▼
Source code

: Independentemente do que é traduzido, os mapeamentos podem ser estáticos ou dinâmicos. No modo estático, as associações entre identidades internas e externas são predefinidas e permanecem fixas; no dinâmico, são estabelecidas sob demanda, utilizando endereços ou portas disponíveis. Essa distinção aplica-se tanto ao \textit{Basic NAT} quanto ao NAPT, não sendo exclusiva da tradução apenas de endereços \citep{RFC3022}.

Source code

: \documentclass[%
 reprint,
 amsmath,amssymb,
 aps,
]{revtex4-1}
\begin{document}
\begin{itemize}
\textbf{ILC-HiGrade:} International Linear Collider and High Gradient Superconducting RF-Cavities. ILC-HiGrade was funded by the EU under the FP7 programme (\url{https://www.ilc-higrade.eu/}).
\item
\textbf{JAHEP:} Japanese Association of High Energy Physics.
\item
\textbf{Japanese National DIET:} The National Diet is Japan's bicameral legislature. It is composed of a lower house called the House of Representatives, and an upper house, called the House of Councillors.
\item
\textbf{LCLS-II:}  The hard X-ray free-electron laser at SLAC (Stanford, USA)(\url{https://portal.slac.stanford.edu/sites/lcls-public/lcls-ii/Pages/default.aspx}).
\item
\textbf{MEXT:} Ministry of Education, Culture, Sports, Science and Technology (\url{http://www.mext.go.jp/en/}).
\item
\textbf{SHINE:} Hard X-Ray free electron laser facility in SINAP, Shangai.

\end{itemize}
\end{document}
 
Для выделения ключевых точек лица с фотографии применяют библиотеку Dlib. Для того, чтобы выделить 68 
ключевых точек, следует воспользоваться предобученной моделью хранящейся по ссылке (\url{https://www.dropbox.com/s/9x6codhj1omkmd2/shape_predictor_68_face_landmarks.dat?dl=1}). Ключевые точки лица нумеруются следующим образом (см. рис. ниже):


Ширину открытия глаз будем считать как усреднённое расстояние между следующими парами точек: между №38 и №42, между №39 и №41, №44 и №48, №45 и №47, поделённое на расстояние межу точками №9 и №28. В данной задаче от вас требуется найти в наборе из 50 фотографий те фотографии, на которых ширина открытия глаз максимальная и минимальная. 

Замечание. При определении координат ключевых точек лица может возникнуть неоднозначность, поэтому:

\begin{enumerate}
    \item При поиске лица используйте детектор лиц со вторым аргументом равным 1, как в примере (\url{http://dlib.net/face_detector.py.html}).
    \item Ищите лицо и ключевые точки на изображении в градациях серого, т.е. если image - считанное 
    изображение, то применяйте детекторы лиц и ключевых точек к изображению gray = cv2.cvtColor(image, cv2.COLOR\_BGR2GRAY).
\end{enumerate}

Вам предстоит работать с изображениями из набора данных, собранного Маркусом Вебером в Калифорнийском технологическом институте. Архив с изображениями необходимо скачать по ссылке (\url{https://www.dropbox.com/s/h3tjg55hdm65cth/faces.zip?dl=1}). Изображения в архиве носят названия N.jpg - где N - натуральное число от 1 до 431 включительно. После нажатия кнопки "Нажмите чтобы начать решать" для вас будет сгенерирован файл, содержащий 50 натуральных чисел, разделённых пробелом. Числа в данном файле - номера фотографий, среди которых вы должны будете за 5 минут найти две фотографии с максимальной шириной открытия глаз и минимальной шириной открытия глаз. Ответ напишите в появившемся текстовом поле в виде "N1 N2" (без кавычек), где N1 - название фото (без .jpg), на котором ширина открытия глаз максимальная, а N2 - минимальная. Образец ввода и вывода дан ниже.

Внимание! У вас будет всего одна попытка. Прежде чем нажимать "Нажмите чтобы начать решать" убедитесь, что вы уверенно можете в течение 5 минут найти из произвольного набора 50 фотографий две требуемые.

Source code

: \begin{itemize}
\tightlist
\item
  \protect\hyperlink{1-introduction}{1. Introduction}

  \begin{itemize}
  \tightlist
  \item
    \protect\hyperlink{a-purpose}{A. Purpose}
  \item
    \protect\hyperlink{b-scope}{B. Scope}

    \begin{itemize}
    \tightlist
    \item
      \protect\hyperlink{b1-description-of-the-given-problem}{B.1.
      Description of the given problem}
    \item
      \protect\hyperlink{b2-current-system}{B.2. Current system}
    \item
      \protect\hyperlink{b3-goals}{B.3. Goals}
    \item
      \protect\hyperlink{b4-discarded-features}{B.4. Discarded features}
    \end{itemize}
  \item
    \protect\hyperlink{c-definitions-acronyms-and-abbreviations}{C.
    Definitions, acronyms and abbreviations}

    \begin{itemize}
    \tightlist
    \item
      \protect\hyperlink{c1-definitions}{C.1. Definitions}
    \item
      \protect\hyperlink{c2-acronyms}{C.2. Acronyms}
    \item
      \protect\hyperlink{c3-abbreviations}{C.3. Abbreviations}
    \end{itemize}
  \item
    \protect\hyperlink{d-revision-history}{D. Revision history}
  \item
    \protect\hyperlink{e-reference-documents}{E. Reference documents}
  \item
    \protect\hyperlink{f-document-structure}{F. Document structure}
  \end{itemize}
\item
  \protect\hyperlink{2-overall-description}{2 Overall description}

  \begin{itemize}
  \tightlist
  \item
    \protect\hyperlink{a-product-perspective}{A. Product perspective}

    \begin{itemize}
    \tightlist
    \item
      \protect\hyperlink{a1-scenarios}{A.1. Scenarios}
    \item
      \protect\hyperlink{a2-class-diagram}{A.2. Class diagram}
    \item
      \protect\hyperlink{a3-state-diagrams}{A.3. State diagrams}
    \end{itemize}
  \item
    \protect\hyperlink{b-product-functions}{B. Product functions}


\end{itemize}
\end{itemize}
▲
TASK REQUIREMENTS :: Retype the records above in full, exactly.

ANSWER SECTION ::
Source code

: Independentemente do que é traduzido, os mapeamentos podem ser estáticos ou dinâmicos. No modo estático, as associações entre identidades internas e externas são predefinidas e permanecem fixas; no dinâmico, são estabelecidas sob demanda, utilizando endereços ou portas disponíveis. Essa distinção aplica-se tanto ao \textit{Basic NAT} quanto ao NAPT, não sendo exclusiva da tradução apenas de endereços \citep{RFC3022}.

Source code

: \documentclass[%
 reprint,
 amsmath,amssymb,
 aps,
]{revtex4-1}
\begin{document}
\begin{itemize}
\textbf{ILC-HiGrade:} International Linear Collider and High Gradient Superconducting RF-Cavities. ILC-HiGrade was funded by the EU under the FP7 programme (\url{https://www.ilc-higrade.eu/}).
\item
\textbf{JAHEP:} Japanese Association of High Energy Physics.
\item
\textbf{Japanese National DIET:} The National Diet is Japan's bicameral legislature. It is composed of a lower house called the House of Representatives, and an upper house, called the House of Councillors.
\item
\textbf{LCLS-II:}  The hard X-ray free-electron laser at SLAC (Stanford, USA)(\url{https://portal.slac.stanford.edu/sites/lcls-public/lcls-ii/Pages/default.aspx}).
\item
\textbf{MEXT:} Ministry of Education, Culture, Sports, Science and Technology (\url{http://www.mext.go.jp/en/}).
\item
\textbf{SHINE:} Hard X-Ray free electron laser facility in SINAP, Shangai.

\end{itemize}
\end{document}
 
Для выделения ключевых точек лица с фотографии применяют библиотеку Dlib. Для того, чтобы выделить 68 
ключевых точек, следует воспользоваться предобученной моделью хранящейся по ссылке (\url{https://www.dropbox.com/s/9x6codhj1omkmd2/shape_predictor_68_face_landmarks.dat?dl=1}). Ключевые точки лица нумеруются следующим образом (см. рис. ниже):


Ширину открытия глаз будем считать как усреднённое расстояние между следующими парами точек: между №38 и №42, между №39 и №41, №44 и №48, №45 и №47, поделённое на расстояние межу точками №9 и №28. В данной задаче от вас требуется найти в наборе из 50 фотографий те фотографии, на которых ширина открытия глаз максимальная и минимальная. 

Замечание. При определении координат ключевых точек лица может возникнуть неоднозначность, поэтому:

\begin{enumerate}
    \item При поиске лица используйте детектор лиц со вторым аргументом равным 1, как в примере (\url{http://dlib.net/face_detector.py.html}).
    \item Ищите лицо и ключевые точки на изображении в градациях серого, т.е. если image - считанное 
    изображение, то применяйте детекторы лиц и ключевых точек к изображению gray = cv2.cvtColor(image, cv2.COLOR\_BGR2GRAY).
\end{enumerate}

Вам предстоит работать с изображениями из набора данных, собранного Маркусом Вебером в Калифорнийском технологическом институте. Архив с изображениями необходимо скачать по ссылке (\url{https://www.dropbox.com/s/h3tjg55hdm65cth/faces.zip?dl=1}). Изображения в архиве носят названия N.jpg - где N - натуральное число от 1 до 431 включительно. После нажатия кнопки "Нажмите чтобы начать решать" для вас будет сгенерирован файл, содержащий 50 натуральных чисел, разделённых пробелом. Числа в данном файле - номера фотографий, среди которых вы должны будете за 5 минут найти две фотографии с максимальной шириной открытия глаз и минимальной шириной открытия глаз. Ответ напишите в появившемся текстовом поле в виде "N1 N2" (без кавычек), где N1 - название фото (без .jpg), на котором ширина открытия глаз максимальная, а N2 - минимальная. Образец ввода и вывода дан ниже.

Внимание! У вас будет всего одна попытка. Прежде чем нажимать "Нажмите чтобы начать решать" убедитесь, что вы уверенно можете в течение 5 минут найти из произвольного набора 50 фотографий две требуемые.

Source code

: \begin{itemize}
\tightlist
\item
  \protect\hyperlink{1-introduction}{1. Introduction}

  \begin{itemize}
  \tightlist
  \item
    \protect\hyperlink{a-purpose}{A. Purpose}
  \item
    \protect\hyperlink{b-scope}{B. Scope}

    \begin{itemize}
    \tightlist
    \item
      \protect\hyperlink{b1-description-of-the-given-problem}{B.1.
      Description of the given problem}
    \item
      \protect\hyperlink{b2-current-system}{B.2. Current system}
    \item
      \protect\hyperlink{b3-goals}{B.3. Goals}
    \item
      \protect\hyperlink{b4-discarded-features}{B.4. Discarded features}
    \end{itemize}
  \item
    \protect\hyperlink{c-definitions-acronyms-and-abbreviations}{C.
    Definitions, acronyms and abbreviations}

    \begin{itemize}
    \tightlist
    \item
      \protect\hyperlink{c1-definitions}{C.1. Definitions}
    \item
      \protect\hyperlink{c2-acronyms}{C.2. Acronyms}
    \item
      \protect\hyperlink{c3-abbreviations}{C.3. Abbreviations}
    \end{itemize}
  \item
    \protect\hyperlink{d-revision-history}{D. Revision history}
  \item
    \protect\hyperlink{e-reference-documents}{E. Reference documents}
  \item
    \protect\hyperlink{f-document-structure}{F. Document structure}
  \end{itemize}
\item
  \protect\hyperlink{2-overall-description}{2 Overall description}

  \begin{itemize}
  \tightlist
  \item
    \protect\hyperlink{a-product-perspective}{A. Product perspective}

    \begin{itemize}
    \tightlist
    \item
      \protect\hyperlink{a1-scenarios}{A.1. Scenarios}
    \item
      \protect\hyperlink{a2-class-diagram}{A.2. Class diagram}
    \item
      \protect\hyperlink{a3-state-diagrams}{A.3. State diagrams}
    \end{itemize}
  \item
    \protect\hyperlink{b-product-functions}{B. Product functions}


\end{itemize}
\end{itemize}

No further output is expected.